▶ What the task asks
Quote all of the data that follows exactly as written, skipping the images.

Plain-text document sources:
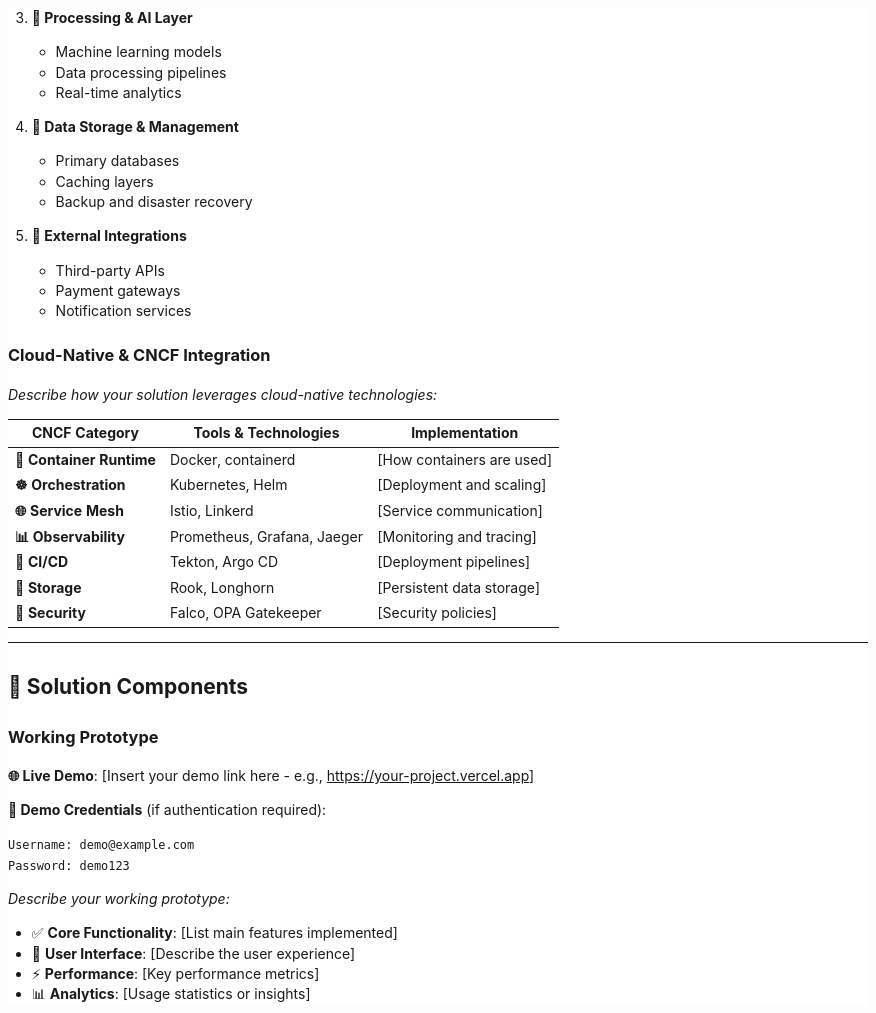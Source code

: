 3. **🧠 Processing & AI Layer**
   - Machine learning models
   - Data processing pipelines
   - Real-time analytics

4. **💾 Data Storage & Management**
   - Primary databases
   - Caching layers
   - Backup and disaster recovery

5. **🔗 External Integrations**
   - Third-party APIs
   - Payment gateways
   - Notification services

### Cloud-Native & CNCF Integration

*Describe how your solution leverages cloud-native technologies:*

| CNCF Category | Tools & Technologies | Implementation |
|---------------|---------------------|----------------|
| **🐳 Container Runtime** | Docker, containerd | [How containers are used] |
| **☸️ Orchestration** | Kubernetes, Helm | [Deployment and scaling] |
| **🌐 Service Mesh** | Istio, Linkerd | [Service communication] |
| **📊 Observability** | Prometheus, Grafana, Jaeger | [Monitoring and tracing] |
| **🚀 CI/CD** | Tekton, Argo CD | [Deployment pipelines] |
| **💾 Storage** | Rook, Longhorn | [Persistent data storage] |
| **🔐 Security** | Falco, OPA Gatekeeper | [Security policies] |

---

## 🚀 Solution Components

### Working Prototype

**🌐 Live Demo**: [Insert your demo link here - e.g., https://your-project.vercel.app]

**📱 Demo Credentials** (if authentication required):
```
Username: demo@example.com
Password: demo123
```

*Describe your working prototype:*
- ✅ **Core Functionality**: [List main features implemented]
- 🎨 **User Interface**: [Describe the user experience]
- ⚡ **Performance**: [Key performance metrics]
- 📊 **Analytics**: [Usage statistics or insights]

▶ Response area
Source code

: 3. **🧠 Processing & AI Layer**
   - Machine learning models
   - Data processing pipelines
   - Real-time analytics

4. **💾 Data Storage & Management**
   - Primary databases
   - Caching layers
   - Backup and disaster recovery

5. **🔗 External Integrations**
   - Third-party APIs
   - Payment gateways
   - Notification services

### Cloud-Native & CNCF Integration

*Describe how your solution leverages cloud-native technologies:*

| CNCF Category | Tools & Technologies | Implementation |
|---------------|---------------------|----------------|
| **🐳 Container Runtime** | Docker, containerd | [How containers are used] |
| **☸️ Orchestration** | Kubernetes, Helm | [Deployment and scaling] |
| **🌐 Service Mesh** | Istio, Linkerd | [Service communication] |
| **📊 Observability** | Prometheus, Grafana, Jaeger | [Monitoring and tracing] |
| **🚀 CI/CD** | Tekton, Argo CD | [Deployment pipelines] |
| **💾 Storage** | Rook, Longhorn | [Persistent data storage] |
| **🔐 Security** | Falco, OPA Gatekeeper | [Security policies] |

---

## 🚀 Solution Components

### Working Prototype

**🌐 Live Demo**: [Insert your demo link here - e.g., https://your-project.vercel.app]

**📱 Demo Credentials** (if authentication required):
```
Username: demo@example.com
Password: demo123
```

*Describe your working prototype:*
- ✅ **Core Functionality**: [List main features implemented]
- 🎨 **User Interface**: [Describe the user experience]
- ⚡ **Performance**: [Key performance metrics]
- 📊 **Analytics**: [Usage statistics or insights]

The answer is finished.